Here is an example of the error:
Assertion failed: (reinterpret_cast<size_t>(array) & (15)) == 0 && "this assertion is explained here: " "http://eigen.tuxfamily.org/dox-devel/group__TopicUnalignedArrayAssert.html" " **** READ THIS WEB PAGE !!! ****", file c:\projects\xnuv8cec\build\include\eigen3\eigen\src/Core/DenseStorage.h, line 109
Earlier in the log file, the real problem is:
18:32:14 C:\projects\xNUV8Cec\build\include\gtest/internal/gtest-internal.h(484): warning C4316: 'drake::systems::plants::test::`anonymous-namespace'::RigidBodyTreeTest_TestAddFloatingJointWeldToLink_Test': object allocated on the heap may not be aligned 16 [C:\projects\xNUV8Cec\pod-build\drake\systems\plants\test\rigid_body_tree_test.vcxproj] [C:\projects\xNUV8Cec\pod-build\drake.vcxproj]
This problem was not detected during the PR CI tests because those only perform release-mode tests where assertions are disabled.

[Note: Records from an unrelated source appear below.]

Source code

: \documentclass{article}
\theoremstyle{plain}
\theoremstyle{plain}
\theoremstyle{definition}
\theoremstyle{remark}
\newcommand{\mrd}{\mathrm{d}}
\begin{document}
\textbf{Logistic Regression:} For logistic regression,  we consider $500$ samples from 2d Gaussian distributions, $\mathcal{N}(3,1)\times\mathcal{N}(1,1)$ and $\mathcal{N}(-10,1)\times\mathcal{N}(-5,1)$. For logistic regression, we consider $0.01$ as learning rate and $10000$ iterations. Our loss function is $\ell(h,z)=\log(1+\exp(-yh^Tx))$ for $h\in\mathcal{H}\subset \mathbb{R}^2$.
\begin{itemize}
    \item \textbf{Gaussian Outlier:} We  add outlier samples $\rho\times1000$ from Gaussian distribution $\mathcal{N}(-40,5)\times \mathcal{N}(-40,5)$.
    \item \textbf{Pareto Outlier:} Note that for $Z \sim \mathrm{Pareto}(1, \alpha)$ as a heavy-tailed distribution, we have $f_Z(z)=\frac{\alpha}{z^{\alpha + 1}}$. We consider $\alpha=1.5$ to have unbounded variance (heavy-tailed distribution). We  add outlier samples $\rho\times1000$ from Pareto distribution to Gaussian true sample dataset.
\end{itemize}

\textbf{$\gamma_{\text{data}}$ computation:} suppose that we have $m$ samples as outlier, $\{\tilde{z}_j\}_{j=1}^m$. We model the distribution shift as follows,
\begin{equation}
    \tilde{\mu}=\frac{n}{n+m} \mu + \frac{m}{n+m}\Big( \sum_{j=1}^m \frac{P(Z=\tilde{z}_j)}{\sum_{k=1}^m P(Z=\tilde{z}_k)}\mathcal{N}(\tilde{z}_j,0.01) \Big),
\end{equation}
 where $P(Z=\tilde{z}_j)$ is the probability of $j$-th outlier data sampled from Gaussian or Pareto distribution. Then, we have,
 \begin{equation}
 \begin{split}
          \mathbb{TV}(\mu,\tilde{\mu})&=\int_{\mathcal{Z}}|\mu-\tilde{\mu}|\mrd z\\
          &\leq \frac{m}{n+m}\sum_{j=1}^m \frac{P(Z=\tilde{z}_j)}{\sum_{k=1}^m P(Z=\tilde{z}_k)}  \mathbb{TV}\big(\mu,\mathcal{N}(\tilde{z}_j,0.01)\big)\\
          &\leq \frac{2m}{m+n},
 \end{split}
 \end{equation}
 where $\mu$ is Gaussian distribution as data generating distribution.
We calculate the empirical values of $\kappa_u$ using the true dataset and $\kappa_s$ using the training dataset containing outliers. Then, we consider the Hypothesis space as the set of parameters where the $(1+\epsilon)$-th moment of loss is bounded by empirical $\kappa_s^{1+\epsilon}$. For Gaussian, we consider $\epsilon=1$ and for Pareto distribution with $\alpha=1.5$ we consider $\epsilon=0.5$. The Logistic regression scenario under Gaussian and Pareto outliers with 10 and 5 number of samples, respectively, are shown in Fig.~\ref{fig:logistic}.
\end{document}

Related issue: https://github.com/RobotLocomotion/drake/issues/1854
There is an Eigen 3.3 bug fix that _might_ solve this. See #2106.
Using Windows 10 64-bit Professional, I compiled a 32-bit version of Drake but could not reproduce the error.
Here is the analysis proving that the executable is 32-bits:
$ file ./bin/RelWithDebInfo/rigid_body_tree_test.exe
./bin/RelWithDebInfo/rigid_body_tree_test.exe: PE32 executable (console) Intel 80386, for MS Windows
Here is the output when I run the unit test:
$ ctest -VV -C RelWithDebInfo -R rigid_body_tree_test
ctest -VV -C RelWithDebInfo -R rigid_body_tree_test
UpdateCTestConfiguration from :C:/Users/liang/dev/drake_build/drake/DartConfiguration.tcl
Parse Config file:C:/Users/liang/dev/drake_build/drake/DartConfiguration.tcl
UpdateCTestConfiguration from :C:/Users/liang/dev/drake_build/drake/DartConfiguration.tcl
Parse Config file:C:/Users/liang/dev/drake_build/drake/DartConfiguration.tcl
Test project C:/Users/liang/dev/drake_build/drake
Constructing a list of tests
Done constructing a list of tests
Checking test dependency graph...
Checking test dependency graph end
test 21
Start 21: rigid_body_tree_test
21: Test command: C:\Users\liang\dev\drake_build\drake\bin\RelWithDebInfo\rigid_body_tree_test.exe
21: Test timeout computed to be: 1500
21: Running main() from gtest_main.cc
21: [==========] Running 3 tests from 1 test case.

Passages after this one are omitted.